*Instructions for the task*: In the entries below, go to the line containing "year is bisiest)." and repeat it along with every later line, exactly.

Source data:
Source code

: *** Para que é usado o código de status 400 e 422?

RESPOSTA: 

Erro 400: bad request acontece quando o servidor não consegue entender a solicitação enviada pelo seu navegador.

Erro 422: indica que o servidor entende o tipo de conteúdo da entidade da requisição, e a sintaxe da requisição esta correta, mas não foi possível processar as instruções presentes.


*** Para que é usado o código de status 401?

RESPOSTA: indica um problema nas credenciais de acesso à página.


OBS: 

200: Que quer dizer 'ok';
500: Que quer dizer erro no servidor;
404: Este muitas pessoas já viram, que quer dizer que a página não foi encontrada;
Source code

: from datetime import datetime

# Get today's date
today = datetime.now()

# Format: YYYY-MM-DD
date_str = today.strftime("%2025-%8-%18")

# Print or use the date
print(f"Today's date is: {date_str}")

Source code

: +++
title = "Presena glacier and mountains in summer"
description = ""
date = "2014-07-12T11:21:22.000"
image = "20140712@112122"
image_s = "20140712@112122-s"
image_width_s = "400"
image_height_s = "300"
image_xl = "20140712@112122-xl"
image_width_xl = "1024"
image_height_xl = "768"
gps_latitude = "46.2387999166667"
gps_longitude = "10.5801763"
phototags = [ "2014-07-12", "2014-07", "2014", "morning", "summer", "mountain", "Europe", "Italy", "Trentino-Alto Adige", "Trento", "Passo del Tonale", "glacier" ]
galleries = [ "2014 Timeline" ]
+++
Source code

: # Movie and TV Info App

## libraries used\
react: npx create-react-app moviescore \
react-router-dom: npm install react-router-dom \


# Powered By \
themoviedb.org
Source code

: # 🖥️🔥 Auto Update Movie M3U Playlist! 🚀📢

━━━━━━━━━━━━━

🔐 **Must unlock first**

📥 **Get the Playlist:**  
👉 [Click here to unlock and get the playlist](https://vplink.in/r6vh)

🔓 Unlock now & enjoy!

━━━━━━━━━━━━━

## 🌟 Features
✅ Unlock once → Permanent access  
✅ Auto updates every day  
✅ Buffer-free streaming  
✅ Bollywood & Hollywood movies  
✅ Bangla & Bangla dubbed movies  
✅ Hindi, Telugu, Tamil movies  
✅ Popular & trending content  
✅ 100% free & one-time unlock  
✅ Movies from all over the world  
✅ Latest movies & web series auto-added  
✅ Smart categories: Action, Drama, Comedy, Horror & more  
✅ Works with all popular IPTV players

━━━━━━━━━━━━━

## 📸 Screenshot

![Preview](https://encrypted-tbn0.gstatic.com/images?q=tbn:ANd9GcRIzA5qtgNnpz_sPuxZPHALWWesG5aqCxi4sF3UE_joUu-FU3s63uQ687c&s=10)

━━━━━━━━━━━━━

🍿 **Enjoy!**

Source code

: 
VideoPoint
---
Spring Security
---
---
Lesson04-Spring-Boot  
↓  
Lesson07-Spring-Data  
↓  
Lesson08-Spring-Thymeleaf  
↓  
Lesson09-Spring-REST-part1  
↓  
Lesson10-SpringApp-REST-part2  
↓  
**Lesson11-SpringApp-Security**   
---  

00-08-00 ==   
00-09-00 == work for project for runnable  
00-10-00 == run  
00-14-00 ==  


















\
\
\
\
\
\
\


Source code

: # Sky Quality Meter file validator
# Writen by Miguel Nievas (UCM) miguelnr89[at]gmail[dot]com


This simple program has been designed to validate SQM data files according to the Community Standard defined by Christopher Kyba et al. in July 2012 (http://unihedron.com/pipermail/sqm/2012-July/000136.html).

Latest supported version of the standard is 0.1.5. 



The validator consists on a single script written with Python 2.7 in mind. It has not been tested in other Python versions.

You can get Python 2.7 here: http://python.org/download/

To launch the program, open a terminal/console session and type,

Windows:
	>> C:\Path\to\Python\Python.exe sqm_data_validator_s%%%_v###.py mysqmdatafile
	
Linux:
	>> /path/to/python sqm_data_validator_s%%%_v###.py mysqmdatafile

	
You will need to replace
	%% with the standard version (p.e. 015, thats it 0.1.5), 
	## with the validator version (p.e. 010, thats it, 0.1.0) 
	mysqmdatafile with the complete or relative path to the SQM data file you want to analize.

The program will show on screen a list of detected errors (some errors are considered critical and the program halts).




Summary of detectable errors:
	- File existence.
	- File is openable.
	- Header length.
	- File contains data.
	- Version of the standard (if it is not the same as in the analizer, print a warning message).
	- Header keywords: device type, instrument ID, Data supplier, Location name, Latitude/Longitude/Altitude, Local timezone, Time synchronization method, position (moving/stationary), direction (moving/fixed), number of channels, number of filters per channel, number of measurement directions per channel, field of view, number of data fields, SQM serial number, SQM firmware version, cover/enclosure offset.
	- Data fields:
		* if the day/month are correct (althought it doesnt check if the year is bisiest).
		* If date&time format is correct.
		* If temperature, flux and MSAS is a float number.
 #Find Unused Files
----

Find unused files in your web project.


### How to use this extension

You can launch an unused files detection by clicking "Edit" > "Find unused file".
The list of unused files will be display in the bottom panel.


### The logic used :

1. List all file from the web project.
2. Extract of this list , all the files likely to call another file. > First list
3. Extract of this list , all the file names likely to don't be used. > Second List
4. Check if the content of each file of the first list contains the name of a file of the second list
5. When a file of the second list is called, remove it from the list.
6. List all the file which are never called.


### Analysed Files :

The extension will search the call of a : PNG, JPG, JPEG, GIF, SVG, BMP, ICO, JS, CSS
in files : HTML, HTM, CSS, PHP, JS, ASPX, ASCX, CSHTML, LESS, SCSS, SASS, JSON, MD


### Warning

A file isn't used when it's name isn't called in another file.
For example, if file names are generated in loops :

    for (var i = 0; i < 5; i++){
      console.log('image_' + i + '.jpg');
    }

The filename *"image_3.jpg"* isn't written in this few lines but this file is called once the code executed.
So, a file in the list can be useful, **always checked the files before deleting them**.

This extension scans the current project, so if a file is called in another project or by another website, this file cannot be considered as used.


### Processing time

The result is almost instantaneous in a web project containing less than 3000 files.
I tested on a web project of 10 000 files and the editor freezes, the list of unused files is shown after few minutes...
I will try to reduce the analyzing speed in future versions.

*Task solution*:
		* if the day/month are correct (althought it doesnt check if the year is bisiest).
		* If date&time format is correct.
		* If temperature, flux and MSAS is a float number.
 #Find Unused Files
----

Find unused files in your web project.


### How to use this extension

You can launch an unused files detection by clicking "Edit" > "Find unused file".
The list of unused files will be display in the bottom panel.


### The logic used :

1. List all file from the web project.
2. Extract of this list , all the files likely to call another file. > First list
3. Extract of this list , all the file names likely to don't be used. > Second List
4. Check if the content of each file of the first list contains the name of a file of the second list
5. When a file of the second list is called, remove it from the list.
6. List all the file which are never called.


### Analysed Files :

The extension will search the call of a : PNG, JPG, JPEG, GIF, SVG, BMP, ICO, JS, CSS
in files : HTML, HTM, CSS, PHP, JS, ASPX, ASCX, CSHTML, LESS, SCSS, SASS, JSON, MD


### Warning

A file isn't used when it's name isn't called in another file.
For example, if file names are generated in loops :

    for (var i = 0; i < 5; i++){
      console.log('image_' + i + '.jpg');
    }

The filename *"image_3.jpg"* isn't written in this few lines but this file is called once the code executed.
So, a file in the list can be useful, **always checked the files before deleting them**.

This extension scans the current project, so if a file is called in another project or by another website, this file cannot be considered as used.


### Processing time

The result is almost instantaneous in a web project containing less than 3000 files.
I tested on a web project of 10 000 files and the editor freezes, the list of unused files is shown after few minutes...
I will try to reduce the analyzing speed in future versions.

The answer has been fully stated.